Exercise objective:
Reproduce the records below exactly, leaving out any pictures.

Records from a data collection:
•••

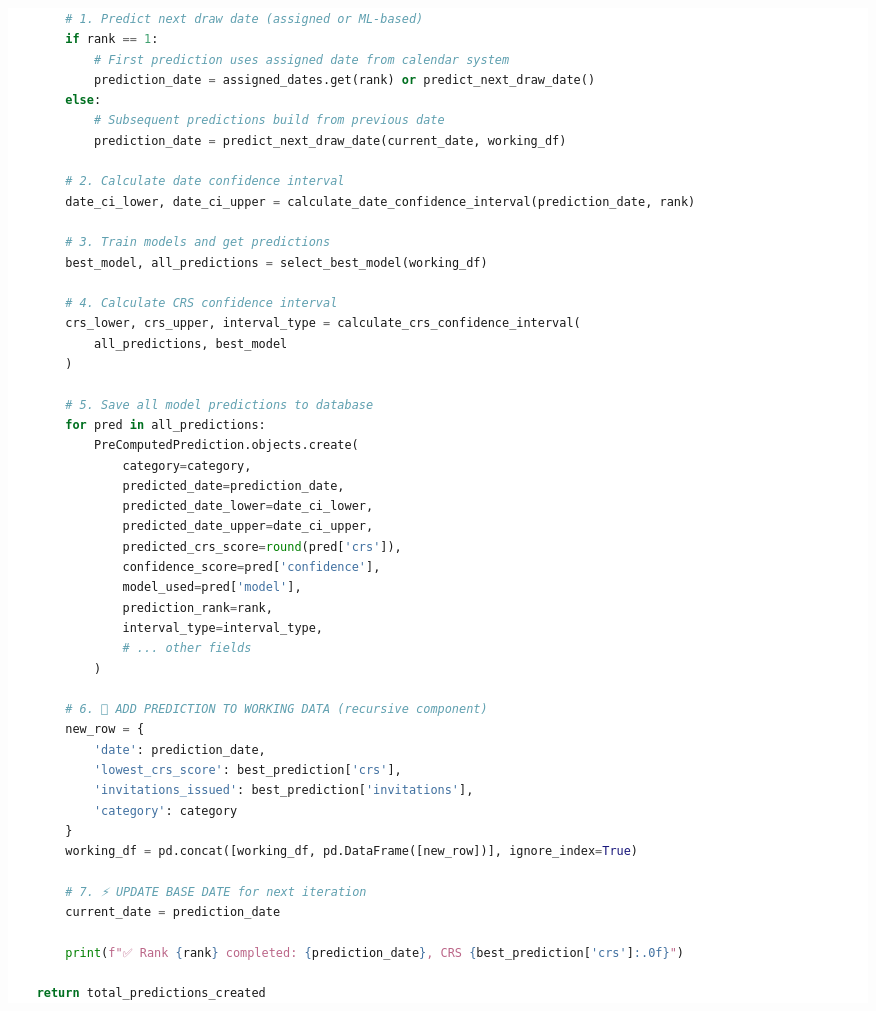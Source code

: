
 ```python
        # 1. Predict next draw date (assigned or ML-based)
        if rank == 1:
            # First prediction uses assigned date from calendar system
            prediction_date = assigned_dates.get(rank) or predict_next_draw_date()
        else:
            # Subsequent predictions build from previous date
            prediction_date = predict_next_draw_date(current_date, working_df)
        
        # 2. Calculate date confidence interval
        date_ci_lower, date_ci_upper = calculate_date_confidence_interval(prediction_date, rank)
        
        # 3. Train models and get predictions
        best_model, all_predictions = select_best_model(working_df)
        
        # 4. Calculate CRS confidence interval  
        crs_lower, crs_upper, interval_type = calculate_crs_confidence_interval(
            all_predictions, best_model
        )
        
        # 5. Save all model predictions to database
        for pred in all_predictions:
            PreComputedPrediction.objects.create(
                category=category,
                predicted_date=prediction_date,
                predicted_date_lower=date_ci_lower,
                predicted_date_upper=date_ci_upper,
                predicted_crs_score=round(pred['crs']),
                confidence_score=pred['confidence'],
                model_used=pred['model'],
                prediction_rank=rank,
                interval_type=interval_type,
                # ... other fields
            )
        
        # 6. 🔄 ADD PREDICTION TO WORKING DATA (recursive component)
        new_row = {
            'date': prediction_date,
            'lowest_crs_score': best_prediction['crs'],
            'invitations_issued': best_prediction['invitations'],
            'category': category
        }
        working_df = pd.concat([working_df, pd.DataFrame([new_row])], ignore_index=True)
        
        # 7. ⚡ UPDATE BASE DATE for next iteration
        current_date = prediction_date
        
        print(f"✅ Rank {rank} completed: {prediction_date}, CRS {best_prediction['crs']:.0f}")
    
    return total_predictions_created
```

•••

Expected output:
Source code

:
 ```python
        # 1. Predict next draw date (assigned or ML-based)
        if rank == 1:
            # First prediction uses assigned date from calendar system
            prediction_date = assigned_dates.get(rank) or predict_next_draw_date()
        else:
            # Subsequent predictions build from previous date
            prediction_date = predict_next_draw_date(current_date, working_df)
        
        # 2. Calculate date confidence interval
        date_ci_lower, date_ci_upper = calculate_date_confidence_interval(prediction_date, rank)
        
        # 3. Train models and get predictions
        best_model, all_predictions = select_best_model(working_df)
        
        # 4. Calculate CRS confidence interval  
        crs_lower, crs_upper, interval_type = calculate_crs_confidence_interval(
            all_predictions, best_model
        )
        
        # 5. Save all model predictions to database
        for pred in all_predictions:
            PreComputedPrediction.objects.create(
                category=category,
                predicted_date=prediction_date,
                predicted_date_lower=date_ci_lower,
                predicted_date_upper=date_ci_upper,
                predicted_crs_score=round(pred['crs']),
                confidence_score=pred['confidence'],
                model_used=pred['model'],
                prediction_rank=rank,
                interval_type=interval_type,
                # ... other fields
            )
        
        # 6. 🔄 ADD PREDICTION TO WORKING DATA (recursive component)
        new_row = {
            'date': prediction_date,
            'lowest_crs_score': best_prediction['crs'],
            'invitations_issued': best_prediction['invitations'],
            'category': category
        }
        working_df = pd.concat([working_df, pd.DataFrame([new_row])], ignore_index=True)
        
        # 7. ⚡ UPDATE BASE DATE for next iteration
        current_date = prediction_date
        
        print(f"✅ Rank {rank} completed: {prediction_date}, CRS {best_prediction['crs']:.0f}")
    
    return total_predictions_created
```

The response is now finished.